Exercise aim => A faithful transcript of all the lines below, with no pictures, is the goal here.

----- Material provided -----

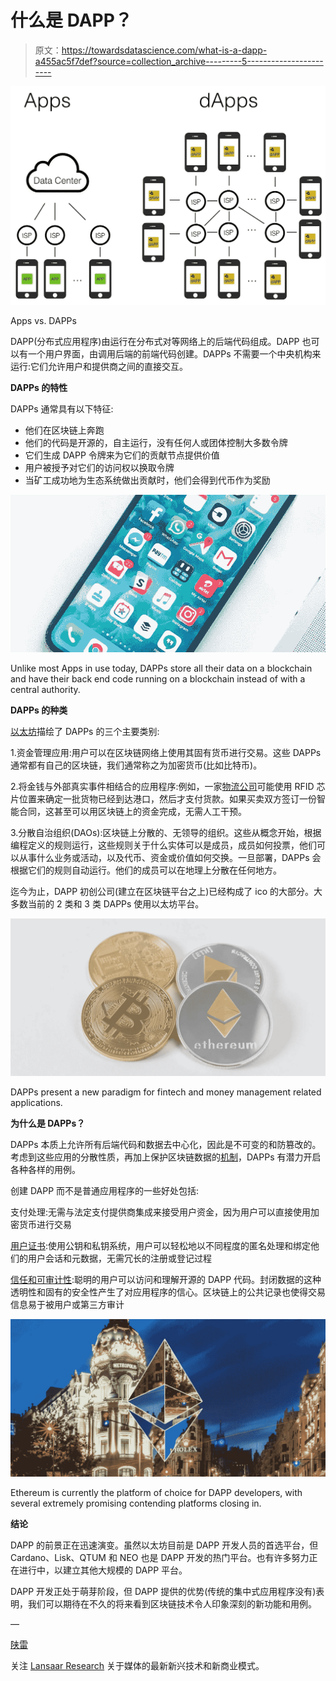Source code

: # 什么是 DAPP？

> 原文：<https://towardsdatascience.com/what-is-a-dapp-a455ac5f7def?source=collection_archive---------5----------------------->

![](img/513a8c6f9d9bcffacedf5823075363fb.png)

Apps vs. DAPPs

DAPP(分布式应用程序)由运行在分布式对等网络上的后端代码组成。DAPP 也可以有一个用户界面，由调用后端的前端代码创建。DAPPs 不需要一个中央机构来运行:它们允许用户和提供商之间的直接交互。

**DAPPs 的特性**

DAPPs 通常具有以下特征:

*   他们在区块链上奔跑
*   他们的代码是开源的，自主运行，没有任何人或团体控制大多数令牌
*   它们生成 DAPP 令牌来为它们的贡献节点提供价值
*   用户被授予对它们的访问权以换取令牌
*   当矿工成功地为生态系统做出贡献时，他们会得到代币作为奖励

![](img/12685bfacd51a5f7538c92cbb7d9b6ea.png)

Unlike most Apps in use today, DAPPs store all their data on a blockchain and have their back end code running on a blockchain instead of with a central authority.

**DAPPs 的种类**

[以太坊](https://github.com/ethereum/wiki/wiki/White-Paper#applications)描绘了 DAPPs 的三个主要类别:

1.资金管理应用:用户可以在区块链网络上使用其固有货币进行交易。这些 DAPPs 通常都有自己的区块链，我们通常称之为加密货币(比如比特币)。

2.将金钱与外部真实事件相结合的应用程序:例如，一家[物流公司](/blockchain-technology-for-supply-chain-management-3a12b5d67aa3)可能使用 RFID 芯片位置来确定一批货物已经到达港口，然后才支付货款。如果买卖双方签订一份智能合同，这甚至可以用区块链上的资金完成，无需人工干预。

3.分散自治组织(DAOs):区块链上分散的、无领导的组织。这些从概念开始，根据编程定义的规则运行，这些规则关于什么实体可以是成员，成员如何投票，他们可以从事什么业务或活动，以及代币、资金或价值如何交换。一旦部署，DAPPs 会根据它们的规则自动运行。他们的成员可以在地理上分散在任何地方。

迄今为止，DAPP 初创公司(建立在区块链平台之上)已经构成了 ico 的大部分。大多数当前的 2 类和 3 类 DAPPs 使用以太坊平台。

![](img/eb36c3a1d1ecac5c66d23cd24b2e5ce8.png)

DAPPs present a new paradigm for fintech and money management related applications.

**为什么是 DAPPs？**

DAPPs 本质上允许所有后端代码和数据去中心化，因此是不可变的和防篡改的。考虑到这些应用的分散性质，再加上保护区块链数据的[机制](/mechanisms-securing-blockchain-data-9e762513ae28)，DAPPs 有潜力开启各种各样的用例。

创建 DAPP 而不是普通应用程序的一些好处包括:

支付处理:无需与法定支付提供商集成来接受用户资金，因为用户可以直接使用加密货币进行交易

[用户证书](/https-medium-com-shaanray-how-blockchains-will-solve-privacy-88944f3c67f0):使用公钥和私钥系统，用户可以轻松地以不同程度的匿名处理和绑定他们的用户会话和元数据，无需冗长的注册或登记过程

[信任和可审计性](/how-blockchains-will-enable-privacy-1522a846bf65):聪明的用户可以访问和理解开源的 DAPP 代码。封闭数据的这种透明性和固有的安全性产生了对应用程序的信心。区块链上的公共记录也使得交易信息易于被用户或第三方审计

![](img/3b9fd8b000f4b4ee0aed445b5ae14002.png)

Ethereum is currently the platform of choice for DAPP developers, with several extremely promising contending platforms closing in.

**结论**

DAPP 的前景正在迅速演变。虽然以太坊目前是 DAPP 开发人员的首选平台，但 Cardano、Lisk、QTUM 和 NEO 也是 DAPP 开发的热门平台。也有许多努力正在进行中，以建立其他大规模的 DAPP 平台。

DAPP 开发正处于萌芽阶段，但 DAPP 提供的优势(传统的集中式应用程序没有)表明，我们可以期待在不久的将来看到区块链技术令人印象深刻的新功能和用例。

—

[陕雷](http://www.shaanray.com/)

关注 [Lansaar Research](https://medium.com/lansaar) 关于媒体的最新新兴技术和新商业模式。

-----

Result of the task =>
Source code

: # 什么是 DAPP？

> 原文：<https://towardsdatascience.com/what-is-a-dapp-a455ac5f7def?source=collection_archive---------5----------------------->

![](img/513a8c6f9d9bcffacedf5823075363fb.png)

Apps vs. DAPPs

DAPP(分布式应用程序)由运行在分布式对等网络上的后端代码组成。DAPP 也可以有一个用户界面，由调用后端的前端代码创建。DAPPs 不需要一个中央机构来运行:它们允许用户和提供商之间的直接交互。

**DAPPs 的特性**

DAPPs 通常具有以下特征:

*   他们在区块链上奔跑
*   他们的代码是开源的，自主运行，没有任何人或团体控制大多数令牌
*   它们生成 DAPP 令牌来为它们的贡献节点提供价值
*   用户被授予对它们的访问权以换取令牌
*   当矿工成功地为生态系统做出贡献时，他们会得到代币作为奖励

![](img/12685bfacd51a5f7538c92cbb7d9b6ea.png)

Unlike most Apps in use today, DAPPs store all their data on a blockchain and have their back end code running on a blockchain instead of with a central authority.

**DAPPs 的种类**

[以太坊](https://github.com/ethereum/wiki/wiki/White-Paper#applications)描绘了 DAPPs 的三个主要类别:

1.资金管理应用:用户可以在区块链网络上使用其固有货币进行交易。这些 DAPPs 通常都有自己的区块链，我们通常称之为加密货币(比如比特币)。

2.将金钱与外部真实事件相结合的应用程序:例如，一家[物流公司](/blockchain-technology-for-supply-chain-management-3a12b5d67aa3)可能使用 RFID 芯片位置来确定一批货物已经到达港口，然后才支付货款。如果买卖双方签订一份智能合同，这甚至可以用区块链上的资金完成，无需人工干预。

3.分散自治组织(DAOs):区块链上分散的、无领导的组织。这些从概念开始，根据编程定义的规则运行，这些规则关于什么实体可以是成员，成员如何投票，他们可以从事什么业务或活动，以及代币、资金或价值如何交换。一旦部署，DAPPs 会根据它们的规则自动运行。他们的成员可以在地理上分散在任何地方。

迄今为止，DAPP 初创公司(建立在区块链平台之上)已经构成了 ico 的大部分。大多数当前的 2 类和 3 类 DAPPs 使用以太坊平台。

![](img/eb36c3a1d1ecac5c66d23cd24b2e5ce8.png)

DAPPs present a new paradigm for fintech and money management related applications.

**为什么是 DAPPs？**

DAPPs 本质上允许所有后端代码和数据去中心化，因此是不可变的和防篡改的。考虑到这些应用的分散性质，再加上保护区块链数据的[机制](/mechanisms-securing-blockchain-data-9e762513ae28)，DAPPs 有潜力开启各种各样的用例。

创建 DAPP 而不是普通应用程序的一些好处包括:

支付处理:无需与法定支付提供商集成来接受用户资金，因为用户可以直接使用加密货币进行交易

[用户证书](/https-medium-com-shaanray-how-blockchains-will-solve-privacy-88944f3c67f0):使用公钥和私钥系统，用户可以轻松地以不同程度的匿名处理和绑定他们的用户会话和元数据，无需冗长的注册或登记过程

[信任和可审计性](/how-blockchains-will-enable-privacy-1522a846bf65):聪明的用户可以访问和理解开源的 DAPP 代码。封闭数据的这种透明性和固有的安全性产生了对应用程序的信心。区块链上的公共记录也使得交易信息易于被用户或第三方审计

![](img/3b9fd8b000f4b4ee0aed445b5ae14002.png)

Ethereum is currently the platform of choice for DAPP developers, with several extremely promising contending platforms closing in.

**结论**

DAPP 的前景正在迅速演变。虽然以太坊目前是 DAPP 开发人员的首选平台，但 Cardano、Lisk、QTUM 和 NEO 也是 DAPP 开发的热门平台。也有许多努力正在进行中，以建立其他大规模的 DAPP 平台。

DAPP 开发正处于萌芽阶段，但 DAPP 提供的优势(传统的集中式应用程序没有)表明，我们可以期待在不久的将来看到区块链技术令人印象深刻的新功能和用例。

—

[陕雷](http://www.shaanray.com/)

关注 [Lansaar Research](https://medium.com/lansaar) 关于媒体的最新新兴技术和新商业模式。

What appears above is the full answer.